BEGIN

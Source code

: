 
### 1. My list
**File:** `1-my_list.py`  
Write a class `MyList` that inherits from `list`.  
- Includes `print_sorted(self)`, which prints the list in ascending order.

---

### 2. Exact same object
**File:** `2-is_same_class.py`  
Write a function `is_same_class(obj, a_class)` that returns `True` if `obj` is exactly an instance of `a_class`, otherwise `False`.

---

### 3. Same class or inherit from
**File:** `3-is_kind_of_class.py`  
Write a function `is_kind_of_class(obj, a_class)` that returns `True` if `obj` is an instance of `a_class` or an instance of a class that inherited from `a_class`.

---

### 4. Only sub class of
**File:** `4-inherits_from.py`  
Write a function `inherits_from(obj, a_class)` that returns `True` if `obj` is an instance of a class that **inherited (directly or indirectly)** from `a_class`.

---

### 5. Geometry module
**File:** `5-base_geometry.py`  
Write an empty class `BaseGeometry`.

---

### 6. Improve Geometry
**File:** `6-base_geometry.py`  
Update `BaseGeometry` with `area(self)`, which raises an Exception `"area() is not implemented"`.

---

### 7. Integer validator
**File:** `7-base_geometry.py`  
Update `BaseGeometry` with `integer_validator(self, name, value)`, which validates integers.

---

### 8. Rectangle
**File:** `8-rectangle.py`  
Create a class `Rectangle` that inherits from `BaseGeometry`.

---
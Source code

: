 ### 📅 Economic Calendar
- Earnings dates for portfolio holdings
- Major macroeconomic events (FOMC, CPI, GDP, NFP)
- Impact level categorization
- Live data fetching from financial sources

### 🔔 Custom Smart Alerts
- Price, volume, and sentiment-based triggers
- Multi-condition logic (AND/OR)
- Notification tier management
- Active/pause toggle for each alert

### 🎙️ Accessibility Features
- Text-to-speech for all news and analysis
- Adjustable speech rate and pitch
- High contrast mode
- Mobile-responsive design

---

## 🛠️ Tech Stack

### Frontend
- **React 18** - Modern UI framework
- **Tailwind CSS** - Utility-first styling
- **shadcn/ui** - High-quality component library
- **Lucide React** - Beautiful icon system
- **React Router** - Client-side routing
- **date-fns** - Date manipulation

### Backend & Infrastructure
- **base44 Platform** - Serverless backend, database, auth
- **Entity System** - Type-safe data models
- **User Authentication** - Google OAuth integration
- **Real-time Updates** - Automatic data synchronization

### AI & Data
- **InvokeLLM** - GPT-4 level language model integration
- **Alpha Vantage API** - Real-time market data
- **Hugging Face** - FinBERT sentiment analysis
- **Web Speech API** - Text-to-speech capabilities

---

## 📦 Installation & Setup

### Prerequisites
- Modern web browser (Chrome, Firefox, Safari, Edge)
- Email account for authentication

END

→ **Directions**:
Reproduce exactly the line containing "- **React Router** - Client-side routing" and all lines after it through the end of the listing above; leave out every earlier line.

→ **Solution to the exercise**:
- **React Router** - Client-side routing
- **date-fns** - Date manipulation

### Backend & Infrastructure
- **base44 Platform** - Serverless backend, database, auth
- **Entity System** - Type-safe data models
- **User Authentication** - Google OAuth integration
- **Real-time Updates** - Automatic data synchronization

### AI & Data
- **InvokeLLM** - GPT-4 level language model integration
- **Alpha Vantage API** - Real-time market data
- **Hugging Face** - FinBERT sentiment analysis
- **Web Speech API** - Text-to-speech capabilities

---

## 📦 Installation & Setup

### Prerequisites
- Modern web browser (Chrome, Firefox, Safari, Edge)
- Email account for authentication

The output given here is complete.